Mary Ann Shadd Cary, born in Wilmington, Delaware, the eldest of 13 children of formerly enslaved African-American parents, became a role model for women in education and law.
After receiving an education from Pennsylvania Quakers, Cary devoted the first part of her life to abolition. Working with freedom seekers, while becoming the first Black woman in North America to edit a weekly newspaper, the Provincial Freeman, she was devoted to displaced Americans living in Canada. She then became a teacher, establishing and teaching in schools for Black students in Wilmington; West Chester, Pennsylvania; New York; Morristown, New Jersey; and Canada. She was also the first woman to speak at a national African-American convention.
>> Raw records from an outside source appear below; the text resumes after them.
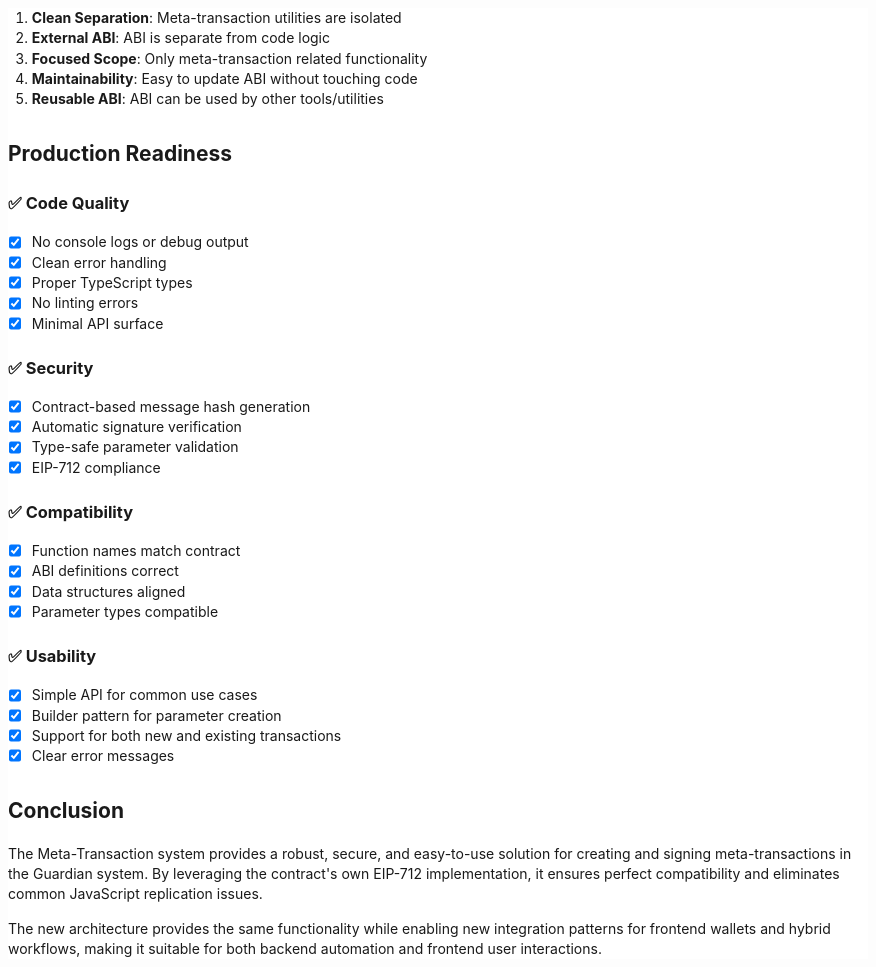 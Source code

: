 1. **Clean Separation**: Meta-transaction utilities are isolated
2. **External ABI**: ABI is separate from code logic
3. **Focused Scope**: Only meta-transaction related functionality
4. **Maintainability**: Easy to update ABI without touching code
5. **Reusable ABI**: ABI can be used by other tools/utilities

## Production Readiness

### ✅ **Code Quality**
- [x] No console logs or debug output
- [x] Clean error handling
- [x] Proper TypeScript types
- [x] No linting errors
- [x] Minimal API surface

### ✅ **Security**
- [x] Contract-based message hash generation
- [x] Automatic signature verification
- [x] Type-safe parameter validation
- [x] EIP-712 compliance

### ✅ **Compatibility**
- [x] Function names match contract
- [x] ABI definitions correct
- [x] Data structures aligned
- [x] Parameter types compatible

### ✅ **Usability**
- [x] Simple API for common use cases
- [x] Builder pattern for parameter creation
- [x] Support for both new and existing transactions
- [x] Clear error messages

## Conclusion

The Meta-Transaction system provides a robust, secure, and easy-to-use solution for creating and signing meta-transactions in the Guardian system. By leveraging the contract's own EIP-712 implementation, it ensures perfect compatibility and eliminates common JavaScript replication issues.

The new architecture provides the same functionality while enabling new integration patterns for frontend wallets and hybrid workflows, making it suitable for both backend automation and frontend user interactions.
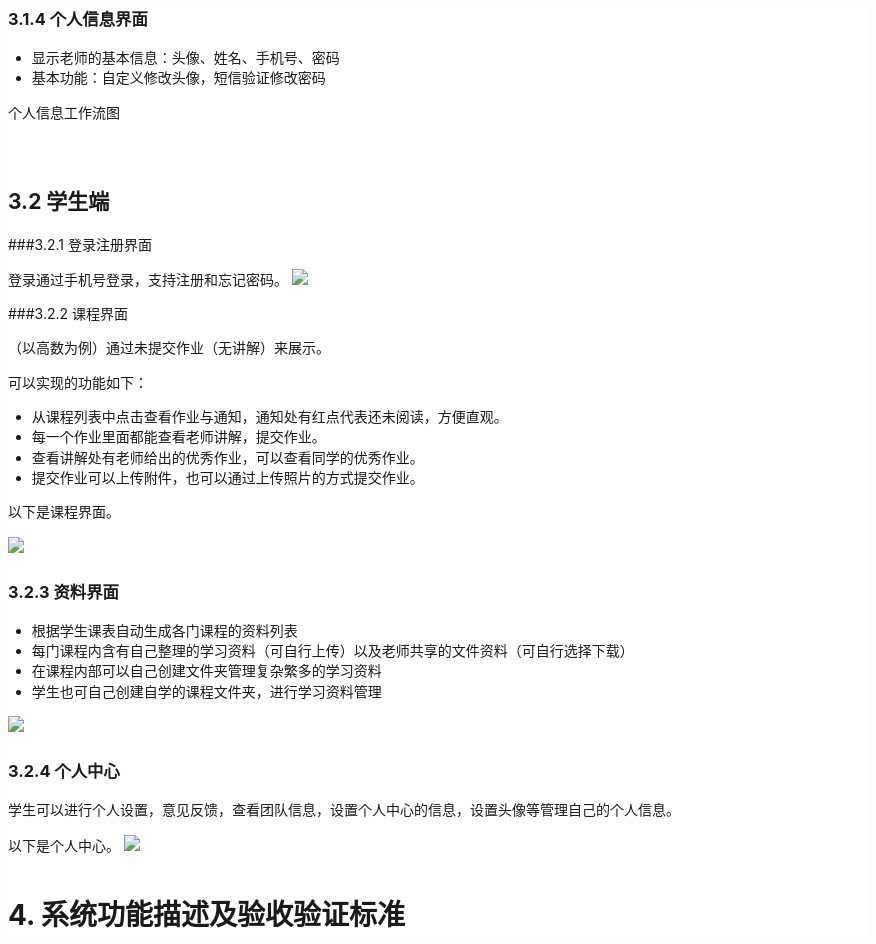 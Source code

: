 ### 3.1.4 个人信息界面

- 显示老师的基本信息：头像、姓名、手机号、密码
- 基本功能：自定义修改头像，短信验证修改密码

个人信息工作流图

<img src="http://img.blog.csdn.net/20171027215631249?watermark/2/text/aHR0cDovL2Jsb2cuY3Nkbi5uZXQvbTBfMzc4NzY5NTQ=/font/5a6L5L2T/fontsize/400/fill/I0JBQkFCMA==/dissolve/70/gravity/SouthEast" width="150%" alt=""/>

## <span id="c.2"> 3.2 学生端 </span>

###3.2.1 登录注册界面

登录通过手机号登录，支持注册和忘记密码。
![](http://images2017.cnblogs.com/blog/885599/201710/885599-20171028162315867-1309267506.png)

###3.2.2 课程界面

（以高数为例）通过未提交作业（无讲解）来展示。

可以实现的功能如下：

 - 从课程列表中点击查看作业与通知，通知处有红点代表还未阅读，方便直观。
 - 每一个作业里面都能查看老师讲解，提交作业。
 - 查看讲解处有老师给出的优秀作业，可以查看同学的优秀作业。
 - 提交作业可以上传附件，也可以通过上传照片的方式提交作业。

以下是课程界面。

![](http://images2017.cnblogs.com/blog/885599/201710/885599-20171028162728570-398369170.png)



### 3.2.3 资料界面

* 根据学生课表自动生成各门课程的资料列表
* 每门课程内含有自己整理的学习资料（可自行上传）以及老师共享的文件资料（可自行选择下载）
* 在课程内部可以自己创建文件夹管理复杂繁多的学习资料
* 学生也可自己创建自学的课程文件夹，进行学习资料管理

![](http://images2017.cnblogs.com/blog/885599/201710/885599-20171028162938726-2126288543.png)



### 3.2.4 个人中心

学生可以进行个人设置，意见反馈，查看团队信息，设置个人中心的信息，设置头像等管理自己的个人信息。

以下是个人中心。
![](http://images2017.cnblogs.com/blog/885599/201710/885599-20171028163107289-1992146143.png)




# <span id="d">4. 系统功能描述及验收验证标准</span> 

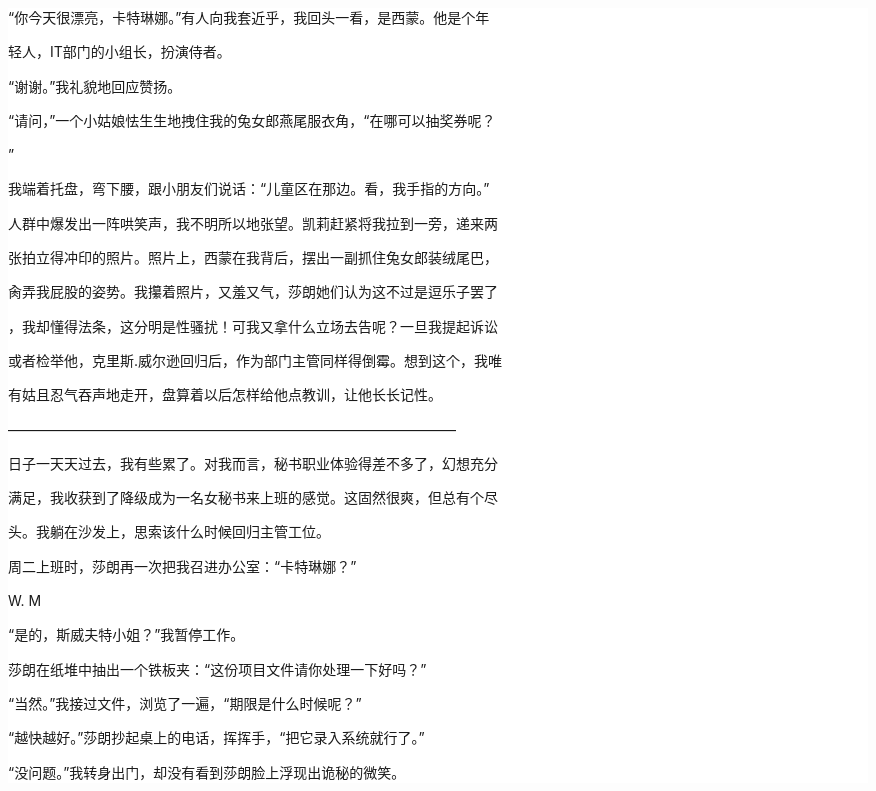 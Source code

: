 “你今天很漂亮，卡特琳娜。”有人向我套近乎，我回头一看，是西蒙。他是个年

轻人，IT部门的小组长，扮演侍者。

“谢谢。”我礼貌地回应赞扬。

“请问，”一个小姑娘怯生生地拽住我的兔女郎燕尾服衣角，“在哪可以抽奖券呢？

”

我端着托盘，弯下腰，跟小朋友们说话：“儿童区在那边。看，我手指的方向。”

人群中爆发出一阵哄笑声，我不明所以地张望。凯莉赶紧将我拉到一旁，递来两

张拍立得冲印的照片。照片上，西蒙在我背后，摆出一副抓住兔女郎装绒尾巴，

肏弄我屁股的姿势。我攥着照片，又羞又气，莎朗她们认为这不过是逗乐子罢了

，我却懂得法条，这分明是性骚扰！可我又拿什么立场去告呢？一旦我提起诉讼

或者检举他，克里斯.威尔逊回归后，作为部门主管同样得倒霉。想到这个，我唯

有姑且忍气吞声地走开，盘算着以后怎样给他点教训，让他长长记性。

————————————————————————————————

日子一天天过去，我有些累了。对我而言，秘书职业体验得差不多了，幻想充分

满足，我收获到了降级成为一名女秘书来上班的感觉。这固然很爽，但总有个尽

头。我躺在沙发上，思索该什么时候回归主管工位。

周二上班时，莎朗再一次把我召进办公室：“卡特琳娜？”

W. M

“是的，斯威夫特小姐？”我暂停工作。

莎朗在纸堆中抽出一个铁板夹：“这份项目文件请你处理一下好吗？”

“当然。”我接过文件，浏览了一遍，“期限是什么时候呢？”

“越快越好。”莎朗抄起桌上的电话，挥挥手，“把它录入系统就行了。”

“没问题。”我转身出门，却没有看到莎朗脸上浮现出诡秘的微笑。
During the Civil War, Cary helped recruit Black soldiers for the Union Army. She then taught in Washington, D.C. public schools until, in 1869, she embarked on her second career by becoming the first woman to enter Howard University’s law school. She was the second Black woman to obtain a law degree and among the first women in the United States to do so.
She then fought alongside Susan B. Anthony and Elizabeth Cady Stanton for women’s suffrage, testifying before the Judiciary Committee of the House of Representatives. As an educator, an abolitionist, an editor, an attorney and a feminist, she dedicated her life to improving the quality of life for everyone.